In this lesson, we'll get set up to use Amazon Web Services, and then get to know our way around the platform.
- Set up an AWS account and explore the Amazon Resource Center
- Explain what the "regions" are in AWS and why it is important to choose the right one
- Explain the purpose of AWS IAM
Before we can begin exploring everything AWS has to offer, we'll need to create an account on the platform. To do this, start by following this link to Amazon Web Services. While you're there, you may want to take the time to bookmark it -- chances are this is a website you'll use frequently in your career as a data scientist!
Although you will need a credit card to register for AWS, working through this section will not cost any money. AWS provides a free tier for learning and prototyping on the platform -- this is the tier we'll use for everything going forward. As long as you correctly register for the free tier, this will not cost you any money.

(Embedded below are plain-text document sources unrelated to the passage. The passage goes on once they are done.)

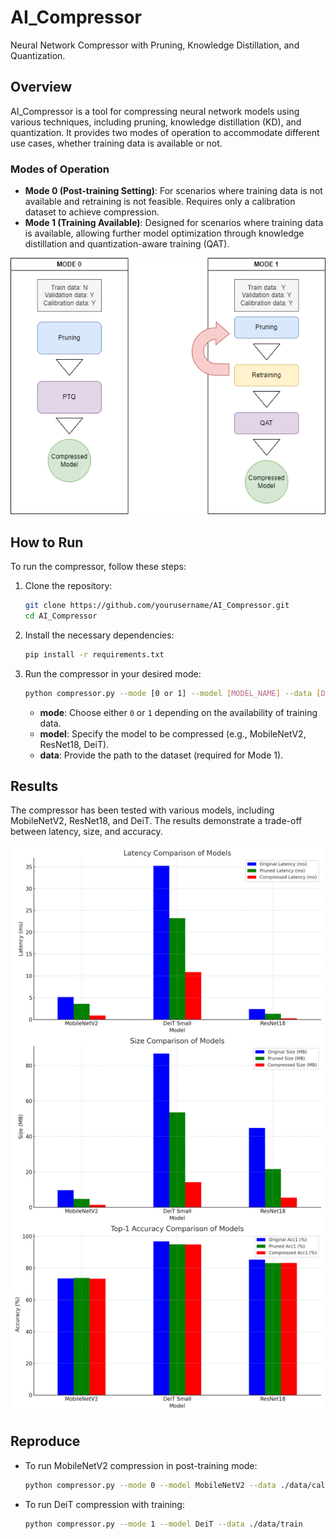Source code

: # AI_Compressor

Neural Network Compressor with Pruning, Knowledge Distillation, and Quantization.

## Overview
AI_Compressor is a tool for compressing neural network models using various techniques, including pruning, knowledge distillation (KD), and quantization. It provides two modes of operation to accommodate different use cases, whether training data is available or not.

### Modes of Operation
- **Mode 0 (Post-training Setting)**: For scenarios where training data is not available and retraining is not feasible. Requires only a calibration dataset to achieve compression.
- **Mode 1 (Training Available)**: Designed for scenarios where training data is available, allowing further model optimization through knowledge distillation and quantization-aware training (QAT).

![Compression Modes](./Images/mode1.png "Mode Overview")

## How to Run
To run the compressor, follow these steps:

1. Clone the repository:
   ```sh
   git clone https://github.com/yourusername/AI_Compressor.git
   cd AI_Compressor
   ```

2. Install the necessary dependencies:
   ```sh
   pip install -r requirements.txt
   ```

3. Run the compressor in your desired mode:
   ```sh
   python compressor.py --mode [0 or 1] --model [MODEL_NAME] --data [DATA_PATH]
   ```
   - **mode**: Choose either `0` or `1` depending on the availability of training data.
   - **model**: Specify the model to be compressed (e.g., MobileNetV2, ResNet18, DeiT).
   - **data**: Provide the path to the dataset (required for Mode 1).

## Results
The compressor has been tested with various models, including MobileNetV2, ResNet18, and DeiT. The results demonstrate a trade-off between latency, size, and accuracy.

![Model Compression Results](./Images/resullt.png "Results Overview")

## Reproduce
- To run MobileNetV2 compression in post-training mode:
  ```sh
  python compressor.py --mode 0 --model MobileNetV2 --data ./data/calibration
  ```
- To run DeiT compression with training:
  ```sh
  python compressor.py --mode 1 --model DeiT --data ./data/train
  ```




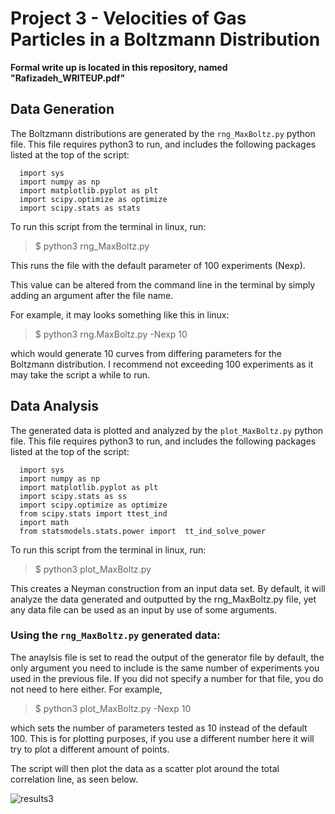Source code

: # Project 3 - Velocities of Gas Particles in a Boltzmann Distribution

**Formal write up is located in this repository, named "Rafizadeh_WRITEUP.pdf"**

## Data Generation

The Boltzmann distributions are generated by the `rng_MaxBoltz.py` python file. This file requires python3 to run, and includes the following packages listed at the top of the script:

```
  import sys
  import numpy as np
  import matplotlib.pyplot as plt
  import scipy.optimize as optimize
  import scipy.stats as stats
```

To run this script from the terminal in linux, run:

> $ python3 rng_MaxBoltz.py

This runs the file with the default parameter of 100 experiments (Nexp).

This value can be altered from the command line in the terminal by simply adding an argument after the file name.

For example, it may looks something like this in linux:

> $ python3 rng.MaxBoltz.py -Nexp 10

which would generate 10 curves from differing parameters for the Boltzmann distribution. I recommend not exceeding 100 experiments as it may take the script a while to run. 

## Data Analysis

The generated data is plotted and analyzed by the `plot_MaxBoltz.py` python file. This file requires python3 to run, and includes the following packages listed at the top of the script:

```
  import sys
  import numpy as np
  import matplotlib.pyplot as plt
  import scipy.stats as ss
  import scipy.optimize as optimize
  from scipy.stats import ttest_ind
  import math
  from statsmodels.stats.power import  tt_ind_solve_power
```

To run this script from the terminal in linux, run:

> $ python3 plot_MaxBoltz.py

This creates a Neyman construction from an input data set. By default, it will analyze the data generated and outputted by the rng_MaxBoltz.py file, yet any data file can be used as an input by use of some arguments.

### Using the `rng_MaxBoltz.py` generated data:

The anaylsis file is set to read the output of the generator file by default, the only argument you need to include is the same number of experiments you used in the previous file. If you did not specify a number for that file, you do not need to here either. For example,

> $ python3 plot_MaxBoltz.py -Nexp 10

which sets the number of parameters tested as 10 instead of the default 100. This is for plotting purposes, if you use a different number here it will try to plot a different amount of points. 

The script will then plot the data as a scatter plot around the total correlation line, as seen below.

![results3](https://user-images.githubusercontent.com/76142511/235408634-320744fc-3c6f-432c-93aa-3319c5af87ff.png)


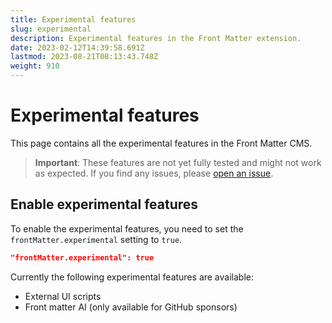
 ```yaml
---
title: Experimental features
slug: experimental
description: Experimental features in the Front Matter extension.
date: 2023-02-12T14:39:58.691Z
lastmod: 2023-08-21T08:13:43.748Z
weight: 910
---
```


# Experimental features

This page contains all the experimental features in the Front Matter CMS.

> **Important**: These features are not yet fully tested and might not work as expected.
> If you find any issues, please [open an issue](https://github.com/estruyf/vscode-front-matter/issues).

## Enable experimental features

To enable the experimental features, you need to set the
`frontMatter.experimental` setting to `true`.

```json
"frontMatter.experimental": true
```

Currently the following experimental features are available:

- External UI scripts
- Front matter AI (only available for GitHub sponsors)
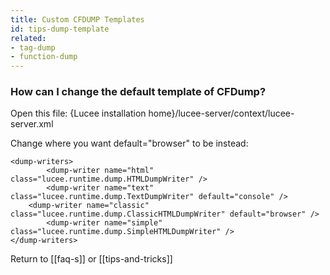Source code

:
 ```yaml
---
title: Custom CFDUMP Templates
id: tips-dump-template
related:
- tag-dump
- function-dump
---
```


### How can I change the default template of CFDump? ###

Open this file: {Lucee installation home}/lucee-server/context/lucee-server.xml

Change where you want default="browser" to be instead:

```lucee
<dump-writers>
        <dump-writer name="html" class="lucee.runtime.dump.HTMLDumpWriter" />
        <dump-writer name="text" class="lucee.runtime.dump.TextDumpWriter" default="console" />
	<dump-writer name="classic" class="lucee.runtime.dump.ClassicHTMLDumpWriter" default="browser" />
        <dump-writer name="simple" class="lucee.runtime.dump.SimpleHTMLDumpWriter" />
</dump-writers>
```
Return to [[faq-s]] or [[tips-and-tricks]]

Begin by clicking the "Sign Up" button in the top right-hand corner of the page.
Next, create an account by adding your email and password. You'll also need to set an AWS Account Name.
On the next screen, enter your contact information. Make sure you set your account type to 'Personal'!
This next page is especially important -- be sure to select the Basic Plan! As a reminder, you will be asked to enter a credit card number during the next few steps. Although we will only be making use of the free tier of services for AWS, be aware that you will still need to enter a credit card number in order to complete the registration process.
Now that you're all signed up, click the "Sign in to the Console" button to actually enter the AWS Console.
Great, you've now created an AWS Account! Let's take a look around.
Now that you're signed in, you'll see the AWS Console. This is your "home screen" for AWS -- it allows you to quickly navigate through the thousands of services offered on AWS to find what you need. The easiest way to find what you need is the "Find Services" search bar at the top of the body of the page.
You can also click the "See All Services" dropdown to see a full list of services you can use in AWS. There are a ton of services, but don't let yourself get overwhelmed -- you'll probably never end up using the vast majority of these, as only a few apply to the work of a data scientist.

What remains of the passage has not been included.